### TASK STATEMENT
Here are some records; copy every line that holds the word "client".

(Extracted records)
========================================
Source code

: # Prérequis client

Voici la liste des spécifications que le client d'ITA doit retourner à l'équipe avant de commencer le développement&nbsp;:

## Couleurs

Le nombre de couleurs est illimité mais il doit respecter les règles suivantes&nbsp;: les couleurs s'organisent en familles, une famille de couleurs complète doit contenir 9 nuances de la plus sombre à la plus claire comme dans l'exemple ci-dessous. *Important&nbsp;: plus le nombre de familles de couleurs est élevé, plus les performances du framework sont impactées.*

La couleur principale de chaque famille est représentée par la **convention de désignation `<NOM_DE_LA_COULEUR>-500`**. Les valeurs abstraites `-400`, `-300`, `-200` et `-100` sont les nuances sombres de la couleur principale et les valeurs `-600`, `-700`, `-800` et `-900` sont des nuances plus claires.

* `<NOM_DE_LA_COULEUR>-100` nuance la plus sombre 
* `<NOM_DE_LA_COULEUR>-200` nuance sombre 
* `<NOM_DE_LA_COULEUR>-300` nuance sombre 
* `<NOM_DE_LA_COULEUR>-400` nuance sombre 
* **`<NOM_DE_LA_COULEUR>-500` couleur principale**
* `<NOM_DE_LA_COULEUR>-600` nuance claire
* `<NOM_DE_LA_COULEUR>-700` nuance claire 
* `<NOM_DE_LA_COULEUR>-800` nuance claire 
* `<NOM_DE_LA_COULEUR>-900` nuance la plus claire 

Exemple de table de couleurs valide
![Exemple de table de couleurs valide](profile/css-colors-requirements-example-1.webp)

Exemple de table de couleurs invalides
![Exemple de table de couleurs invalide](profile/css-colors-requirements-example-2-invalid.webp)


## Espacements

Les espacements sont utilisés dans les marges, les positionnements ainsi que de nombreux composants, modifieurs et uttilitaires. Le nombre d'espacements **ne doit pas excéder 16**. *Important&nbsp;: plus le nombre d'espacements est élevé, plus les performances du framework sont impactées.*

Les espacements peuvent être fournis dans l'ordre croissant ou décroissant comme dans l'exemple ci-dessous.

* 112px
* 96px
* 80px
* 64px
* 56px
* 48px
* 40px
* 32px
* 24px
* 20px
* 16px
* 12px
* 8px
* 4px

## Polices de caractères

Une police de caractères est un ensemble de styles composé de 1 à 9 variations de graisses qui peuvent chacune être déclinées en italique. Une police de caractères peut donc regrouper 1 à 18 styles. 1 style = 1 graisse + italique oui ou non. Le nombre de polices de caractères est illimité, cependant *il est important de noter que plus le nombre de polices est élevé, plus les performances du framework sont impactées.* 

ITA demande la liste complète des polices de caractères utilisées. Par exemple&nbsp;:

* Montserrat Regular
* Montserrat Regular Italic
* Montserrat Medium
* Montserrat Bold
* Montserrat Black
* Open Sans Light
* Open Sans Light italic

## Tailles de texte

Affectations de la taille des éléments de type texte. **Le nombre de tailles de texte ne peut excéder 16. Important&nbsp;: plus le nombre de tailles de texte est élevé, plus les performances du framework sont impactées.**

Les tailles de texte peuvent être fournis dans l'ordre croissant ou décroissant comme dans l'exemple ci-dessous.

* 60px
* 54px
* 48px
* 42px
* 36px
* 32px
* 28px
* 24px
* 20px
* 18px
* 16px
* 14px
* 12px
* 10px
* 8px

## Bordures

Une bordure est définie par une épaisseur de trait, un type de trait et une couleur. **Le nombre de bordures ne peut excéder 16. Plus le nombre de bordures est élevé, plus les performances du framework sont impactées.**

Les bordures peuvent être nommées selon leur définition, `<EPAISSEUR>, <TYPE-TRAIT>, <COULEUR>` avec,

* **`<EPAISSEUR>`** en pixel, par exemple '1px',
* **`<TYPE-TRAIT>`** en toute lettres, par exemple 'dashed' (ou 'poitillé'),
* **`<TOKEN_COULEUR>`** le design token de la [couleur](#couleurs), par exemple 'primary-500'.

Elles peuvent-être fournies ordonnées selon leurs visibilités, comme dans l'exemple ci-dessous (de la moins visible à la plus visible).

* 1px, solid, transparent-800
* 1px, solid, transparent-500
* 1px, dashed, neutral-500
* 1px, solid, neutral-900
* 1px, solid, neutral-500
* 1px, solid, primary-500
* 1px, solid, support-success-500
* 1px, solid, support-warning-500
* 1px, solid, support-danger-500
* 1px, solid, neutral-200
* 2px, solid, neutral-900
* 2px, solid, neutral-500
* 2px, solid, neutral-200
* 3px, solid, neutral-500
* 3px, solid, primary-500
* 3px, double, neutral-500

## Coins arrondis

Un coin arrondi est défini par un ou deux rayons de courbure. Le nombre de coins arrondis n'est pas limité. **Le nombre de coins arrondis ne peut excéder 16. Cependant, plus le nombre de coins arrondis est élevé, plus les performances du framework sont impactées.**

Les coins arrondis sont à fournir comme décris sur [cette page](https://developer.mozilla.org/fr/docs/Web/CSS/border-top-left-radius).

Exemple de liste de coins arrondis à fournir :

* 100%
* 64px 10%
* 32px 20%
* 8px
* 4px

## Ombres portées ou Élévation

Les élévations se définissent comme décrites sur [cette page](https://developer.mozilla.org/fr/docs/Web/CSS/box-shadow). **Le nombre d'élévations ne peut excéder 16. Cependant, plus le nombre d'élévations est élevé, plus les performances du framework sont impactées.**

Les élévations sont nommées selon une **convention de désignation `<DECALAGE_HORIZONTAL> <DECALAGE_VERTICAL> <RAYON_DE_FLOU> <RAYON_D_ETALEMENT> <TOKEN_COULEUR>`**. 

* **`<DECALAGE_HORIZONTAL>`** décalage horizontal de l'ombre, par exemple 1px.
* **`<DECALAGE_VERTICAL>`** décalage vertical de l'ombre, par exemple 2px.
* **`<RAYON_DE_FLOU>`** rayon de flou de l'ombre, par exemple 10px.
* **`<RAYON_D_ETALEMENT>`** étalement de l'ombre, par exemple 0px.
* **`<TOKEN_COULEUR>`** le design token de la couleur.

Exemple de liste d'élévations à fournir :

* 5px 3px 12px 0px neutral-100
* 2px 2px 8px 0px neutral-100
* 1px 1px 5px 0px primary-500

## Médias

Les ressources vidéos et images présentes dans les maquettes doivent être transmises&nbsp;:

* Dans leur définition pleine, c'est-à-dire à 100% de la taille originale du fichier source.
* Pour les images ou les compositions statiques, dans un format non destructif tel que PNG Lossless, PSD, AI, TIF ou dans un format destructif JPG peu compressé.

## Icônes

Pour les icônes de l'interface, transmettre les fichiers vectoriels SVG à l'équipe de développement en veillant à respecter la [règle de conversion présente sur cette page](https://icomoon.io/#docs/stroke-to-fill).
========================================
### COMPLETED TASK
: # Prérequis client
Voici la liste des spécifications que le client d'ITA doit retourner à l'équipe avant de commencer le développement&nbsp;:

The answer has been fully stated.